Security Incidents mailing list archives

Re: Incident investigation methodologies


From: Paul Schmehl <pauls () utdallas edu>
Date: Fri, 04 Jun 2004 10:42:46 -0500

--On Thursday, June 03, 2004 12:07:41 PM +0200 Ansgar -59cobalt- Wiechers <bugtraq () planetcobalt net> wrote:

Don't get me wrong. My question was: is it sufficient to analyze the
system's state with tools/scripts running on the compromised system
itself, or is it better to preserve the state in a memory dump and
analyze it offline? The latter is of course more complicated, whereas
the former bears the risk of a rootkit manipulating the data. What is
the best practice? Is the risk of a rootkit manipulating system calls
low enough to work around it with an assorted collection of tools? What
are the experiences of the professionals in this field?

Keep in mind that there can be many different goals for analyzing a system. In our case, we almost never intend to involve law enforcement or pursue the "bad guy(s)". All we're trying to do is:

1) Determine what unwanted elements are on the system
2) Determine how they got there
3) Get rid of them
4) Devise protective measures to prevent a repeat

Preservation of evidence, for us, is not a factor. What we do isn't even forensics. It's more along the lines of a thorough investigation.

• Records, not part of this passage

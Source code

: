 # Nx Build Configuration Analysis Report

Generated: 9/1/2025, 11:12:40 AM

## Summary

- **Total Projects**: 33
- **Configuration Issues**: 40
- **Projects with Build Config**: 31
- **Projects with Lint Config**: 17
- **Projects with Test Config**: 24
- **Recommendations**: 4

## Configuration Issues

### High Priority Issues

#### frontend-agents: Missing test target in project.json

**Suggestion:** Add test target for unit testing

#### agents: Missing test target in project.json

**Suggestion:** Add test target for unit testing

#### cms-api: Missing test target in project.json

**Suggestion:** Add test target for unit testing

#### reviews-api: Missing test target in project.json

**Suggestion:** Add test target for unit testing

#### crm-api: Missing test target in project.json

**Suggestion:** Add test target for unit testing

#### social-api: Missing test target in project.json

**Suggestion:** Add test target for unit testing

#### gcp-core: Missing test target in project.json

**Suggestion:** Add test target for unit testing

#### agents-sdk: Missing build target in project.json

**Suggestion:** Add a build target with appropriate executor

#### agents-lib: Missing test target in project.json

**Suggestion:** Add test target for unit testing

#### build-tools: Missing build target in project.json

To answer your question directly, *if* your goals are similar to ours, than a CD rom with the necessary tools, running on the live system, is sufficient to determine the location of the "evil" and determine the cause. Since the tools don't rely on the OS for their information gathering, they are unaffected by any alterations made by a rootkit.

For example, a statically compiled copy of ls on a CD is going to show you what's on the hard drive of a unix machine no matter what the rootkit may have done.

If you're asking about genuine forensics examinations, then you first have to hope that the host is in a "pristine" state WRT the problem, which is almost never the case, before memory dumps would even matter.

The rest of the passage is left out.